Imperciò che molti errano nel parlare e non è nessuno che compiutamente possa domare la lingua sua, secondo che dice beato Iacopo, el qual disse:
"La natura de le bestie e d’i serpenti e dell’ucelli e di tutte l’altre cose sono domate dalla natura dell’uomo; ma non è alcuno che possa domare la lingua sua".
Io, Albertano, ò volontà di mostrarti una picciola dottrina e utile sopra `l dire e sopra `l tacere ad te figliuolo mio, Stefano, la qual si contiene in un verso; ed è questo lo verso: chi tu se’ e che cosa e a cui tu vuo’ dire, perché e come e quando tu richiedi.
Ma, imperciò che le parole che contengono in questo verso son gravi e generali, e la generalità rende oscurità, le dette parole, secondo `l senno e `l savere mio, ò proponimento di mostrare, avegna che non compiutamente.

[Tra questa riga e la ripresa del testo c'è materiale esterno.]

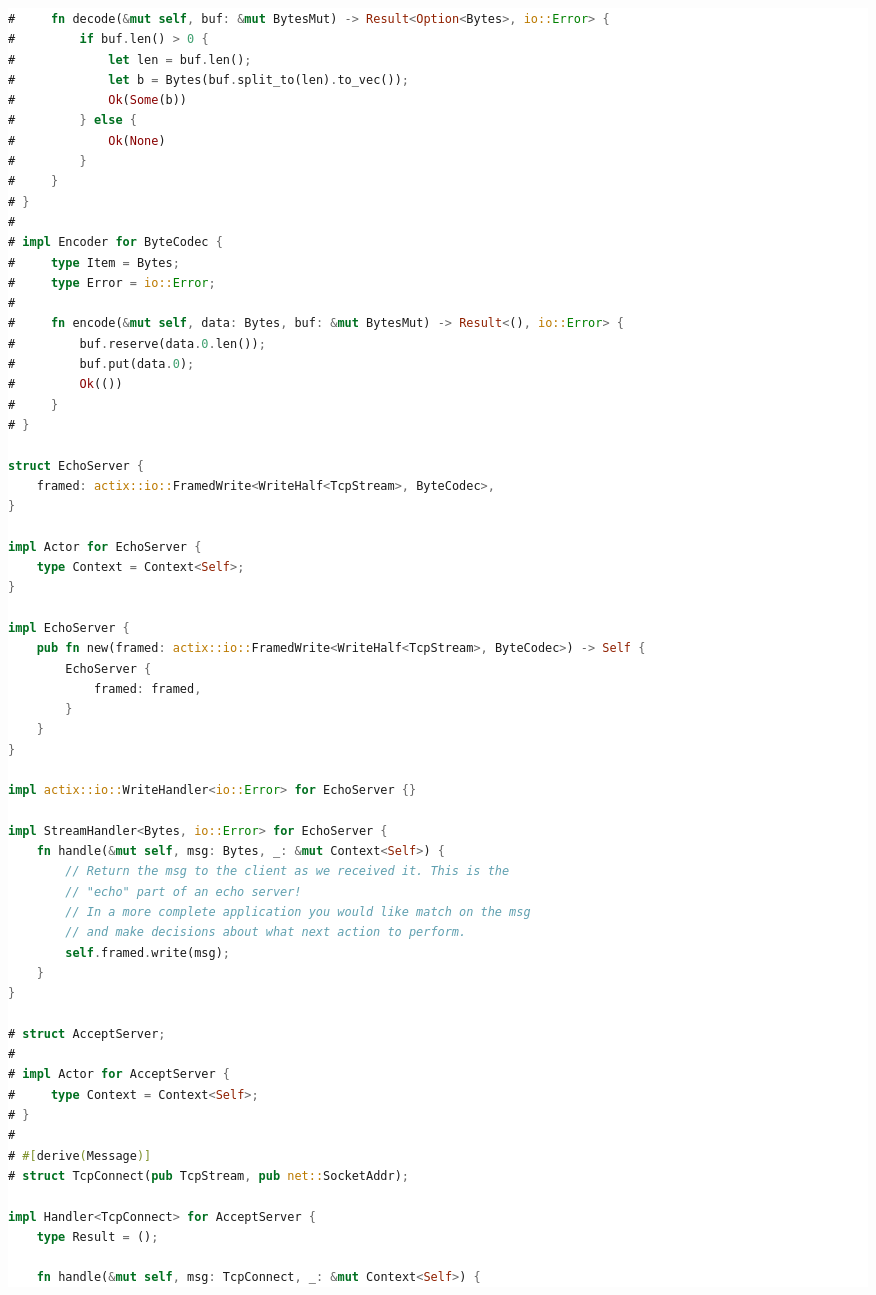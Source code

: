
 ```rust
#     fn decode(&mut self, buf: &mut BytesMut) -> Result<Option<Bytes>, io::Error> {
#         if buf.len() > 0 {
#             let len = buf.len();
#             let b = Bytes(buf.split_to(len).to_vec());
#             Ok(Some(b))
#         } else {
#             Ok(None)
#         }
#     }
# }
# 
# impl Encoder for ByteCodec {
#     type Item = Bytes;
#     type Error = io::Error;
# 
#     fn encode(&mut self, data: Bytes, buf: &mut BytesMut) -> Result<(), io::Error> {
#         buf.reserve(data.0.len());
#         buf.put(data.0);
#         Ok(())
#     }
# }

struct EchoServer {
    framed: actix::io::FramedWrite<WriteHalf<TcpStream>, ByteCodec>,
}

impl Actor for EchoServer {
    type Context = Context<Self>;
}

impl EchoServer {
    pub fn new(framed: actix::io::FramedWrite<WriteHalf<TcpStream>, ByteCodec>) -> Self {
        EchoServer {
            framed: framed,
        }
    }
}

impl actix::io::WriteHandler<io::Error> for EchoServer {}

impl StreamHandler<Bytes, io::Error> for EchoServer {
    fn handle(&mut self, msg: Bytes, _: &mut Context<Self>) {
        // Return the msg to the client as we received it. This is the
        // "echo" part of an echo server!
        // In a more complete application you would like match on the msg
        // and make decisions about what next action to perform.
        self.framed.write(msg);
    }
}

# struct AcceptServer;
# 
# impl Actor for AcceptServer {
#     type Context = Context<Self>;
# }
# 
# #[derive(Message)]
# struct TcpConnect(pub TcpStream, pub net::SocketAddr);

impl Handler<TcpConnect> for AcceptServer {
    type Result = ();

    fn handle(&mut self, msg: TcpConnect, _: &mut Context<Self>) {
```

Tu addunque, figliuolo carissimo, quando tu ài volontà di parlare, da te medesimo déi inchominciare, a simigliança del gallo, lo qual si percuote tre volte innançi ch’ei canti.
Addunque, nel cominçamento del detto tuo, innançi che tu parli, richiede te medesmo e tutte le parole che son poste in questo verso: cioè richiede te medesmo e da te medesmo;
et non una fiata ma molte déi adomandare te medesmo, perciò che questa parola [re] importa ricominciamento, e è a ddire richiede, cioè "ricominça a domandare", secondo che contasse danari, coè "un’altra fiata conta".